Wraps `:telemetry` and tracer callbacks with a simple API for observing agent
execution, action invocations, and workflow iterations.

## Features

- Automatic telemetry event emission (start/stop/exception)
- Duration measurement for all spans (nanoseconds)
- Automatic correlation ID enrichment from `Jido.Tracing.Context`
- Pluggable tracer callbacks via `Jido.Observe.Tracer`
- Threshold-based logging compatibility via `Jido.Observe.Log`

## Correlation Tracing Integration

When `Jido.Tracing.Context` has an active trace context (set via signal processing),
all spans automatically include correlation metadata:

- `:jido_trace_id` - shared trace identifier across the call chain
- `:jido_span_id` - unique span identifier for the current signal
- `:jido_parent_span_id` - parent span that triggered this signal
- `:jido_causation_id` - signal ID that caused this signal

This connects timed telemetry spans with signal causation tracking automatically.

## Configuration

    config :jido, :observability,
      log_level: :info,
      tracer: Jido.Observe.NoopTracer,
      tracer_failure_mode: :warn

`:tracer_failure_mode` controls tracer callback errors:

- `:warn` (default) isolates tracer failures and logs warnings
- `:strict` raises immediately on tracer callback failures

## Usage

### Synchronous work

    Jido.Observe.with_span([:jido, :agent, :action, :run], %{agent_id: id, action: "my_action"}, fn ->
      # Your code here
      {:ok, result}
    end)

If the configured tracer implements optional `with_span_scope/3`, `with_span/3`
uses that callback for sync span scoping.
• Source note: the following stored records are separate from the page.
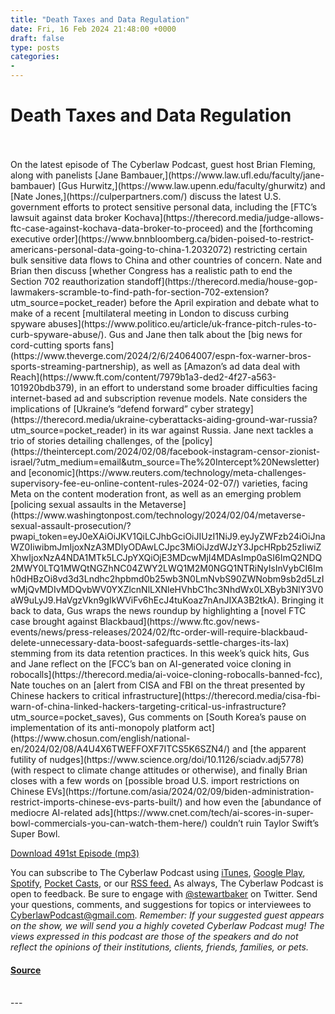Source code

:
 ```yaml
---
title: "Death Taxes and Data Regulation"
date: Fri, 16 Feb 2024 21:48:00 +0000
draft: false
type: posts
categories: 
- 
---
```

# Death Taxes and Data Regulation

<br/>

<br/>
On the latest episode of The Cyberlaw Podcast, guest host Brian Fleming, along with panelists [Jane Bambauer,](https://www.law.ufl.edu/faculty/jane-bambauer) [Gus Hurwitz,](https://www.law.upenn.edu/faculty/ghurwitz) and [Nate Jones,](https://culperpartners.com/) discuss the latest U.S. government efforts to protect sensitive personal data, including the [FTC’s lawsuit against data broker Kochava](https://therecord.media/judge-allows-ftc-case-against-kochava-data-broker-to-proceed) and the [forthcoming executive order](https://www.bnnbloomberg.ca/biden-poised-to-restrict-americans-personal-data-going-to-china-1.2032072) restricting certain bulk sensitive data flows to China and other countries of concern. Nate and Brian then discuss [whether Congress has a realistic path to end the Section 702 reauthorization standoff](https://therecord.media/house-gop-lawmakers-scramble-to-find-path-for-section-702-extension?utm_source=pocket_reader) before the April expiration and debate what to make of a recent [multilateral meeting in London to discuss curbing spyware abuses](https://www.politico.eu/article/uk-france-pitch-rules-to-curb-spyware-abuse/). Gus and Jane then talk about the [big news for cord-cutting sports fans](https://www.theverge.com/2024/2/6/24064007/espn-fox-warner-bros-sports-streaming-partnership), as well as [Amazon’s ad data deal with Reach](https://www.ft.com/content/7979b1a3-ded2-4f27-a563-101920bdb379), in an effort to understand some broader difficulties facing internet-based ad and subscription revenue models. Nate considers the implications of [Ukraine’s “defend forward” cyber strategy](https://therecord.media/ukraine-cyberattacks-aiding-ground-war-russia?utm_source=pocket_reader) in its war against Russia. Jane next tackles a trio of stories detailing challenges, of the [policy](https://theintercept.com/2024/02/08/facebook-instagram-censor-zionist-israel/?utm_medium=email&utm_source=The%20Intercept%20Newsletter) and [economic](https://www.reuters.com/technology/meta-challenges-supervisory-fee-eu-online-content-rules-2024-02-07/) varieties, facing Meta on the content moderation front, as well as an emerging problem [policing sexual assaults in the Metaverse](https://www.washingtonpost.com/technology/2024/02/04/metaverse-sexual-assault-prosecution/?pwapi_token=eyJ0eXAiOiJKV1QiLCJhbGciOiJIUzI1NiJ9.eyJyZWFzb24iOiJnaWZ0IiwibmJmIjoxNzA3MDIyODAwLCJpc3MiOiJzdWJzY3JpcHRpb25zIiwiZXhwIjoxNzA4NDA1MTk5LCJpYXQiOjE3MDcwMjI4MDAsImp0aSI6ImQ2NDQ2MWY0LTQ1MWQtNGZhNC04ZWY2LWQ1M2M0NGQ1NTRiNyIsInVybCI6Imh0dHBzOi8vd3d3Lndhc2hpbmd0b25wb3N0LmNvbS90ZWNobm9sb2d5LzIwMjQvMDIvMDQvbWV0YXZlcnNlLXNleHVhbC1hc3NhdWx0LXByb3NlY3V0aW9uLyJ9.HaVgzVkn9gIkWViFv6hEcJ4tuKoaz7nAnJIXA3B2tkA). Bringing it back to data, Gus wraps the news roundup by highlighting a [novel FTC case brought against Blackbaud](https://www.ftc.gov/news-events/news/press-releases/2024/02/ftc-order-will-require-blackbaud-delete-unnecessary-data-boost-safeguards-settle-charges-its-lax) stemming from its data retention practices. In this week’s quick hits, Gus and Jane reflect on the [FCC’s ban on AI-generated voice cloning in robocalls](https://therecord.media/ai-voice-cloning-robocalls-banned-fcc), Nate touches on an [alert from CISA and FBI on the threat presented by Chinese hackers to critical infrastructure](https://therecord.media/cisa-fbi-warn-of-china-linked-hackers-targeting-critical-us-infrastructure?utm_source=pocket_saves), Gus comments on [South Korea’s pause on implementation of its anti-monopoly platform act](https://www.chosun.com/english/national-en/2024/02/08/A4U4X6TWEFFOXF7ITCS5K6SZN4/) and [the apparent futility of nudges](https://www.science.org/doi/10.1126/sciadv.adj5778) (with respect to climate change attitudes or otherwise), and finally Brian closes with a few words on [possible broad U.S. import restrictions on Chinese EVs](https://fortune.com/asia/2024/02/09/biden-administration-restrict-imports-chinese-evs-parts-built/) and how even the [abundance of mediocre AI-related ads](https://www.cnet.com/tech/ai-scores-in-super-bowl-commercials-you-can-watch-them-here/) couldn’t ruin Taylor Swift’s Super Bowl.  

[Download 491st Episode (mp3)](https://www.steptoe.com/podcasts/TheCyberlawPodcast-491.mp3)

You can subscribe to The Cyberlaw Podcast using [iTunes](https://itunes.apple.com/us/podcast/steptoe-cyberlaw-podcast/id830593115?mt=2), [Google Play](https://play.google.com/music/listen#/ps/Ikx2d2ncjvw6zuoq3zh4qp2i7qu), [Spotify](https://open.spotify.com/show/3Co2wdTUaZr4Xqnlxs4soG), [Pocket Casts](http://pcasts.in/steptoe), or our [RSS feed.](http://www.steptoe.com/feed-Cyberlaw.rss) As always, The Cyberlaw Podcast is open to feedback. Be sure to engage with [@stewartbaker](https://twitter.com/stewartbaker) on Twitter. Send your questions, comments, and suggestions for topics or interviewees to [CyberlawPodcast@gmail.com](mailto:CyberlawPodcast@gmail.com). _Remember: If your suggested guest appears on the show, we will send you a highly coveted Cyberlaw Podcast mug! The views expressed in this podcast are those of the speakers and do not reflect the opinions of their institutions, clients, friends, families, or pets._

#### [Source](https://sites.libsyn.com/52286/death-taxes-and-data-regulation)

<br/>
---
Adapter contract for `with_span_scope/3`:

- Call the provided function in the caller process
- Call the provided function exactly once
- Preserve the function return value
- Preserve exception/throw/exit semantics

### Asynchronous work (Tasks)

    span_ctx = Jido.Observe.start_span([:jido, :agent, :async, :request], %{agent_id: id})

    Task.start(fn ->
      try do
        result = do_async_work()
        Jido.Observe.finish_span(span_ctx, %{result_size: byte_size(result)})
        result
      rescue
        e ->
          Jido.Observe.finish_span_error(span_ctx, :error, e, __STACKTRACE__)
          reraise e, __STACKTRACE__
      end
    end)

Async lifecycle spans remain explicit and context-neutral by default. Process-local
tracing context is not implicitly attached across process boundaries.

## Telemetry Events

All spans emit standard telemetry events:

- `event_prefix ++ [:start]` - emitted when span starts
- `event_prefix ++ [:stop]` - emitted on successful completion
- `event_prefix ++ [:exception]` - emitted on error

Measurements include:
- `:system_time` - start timestamp (nanoseconds)
- `:duration` - elapsed time (nanoseconds, on stop/exception)
- Any additional measurements passed to `finish_span/2`

## Metadata Best Practices

Metadata should be small, identifying data (IDs, step numbers, model names), not full
prompts/responses. For large payloads, include derived measurements (`prompt_tokens`,
`prompt_size_bytes`) rather than the raw content.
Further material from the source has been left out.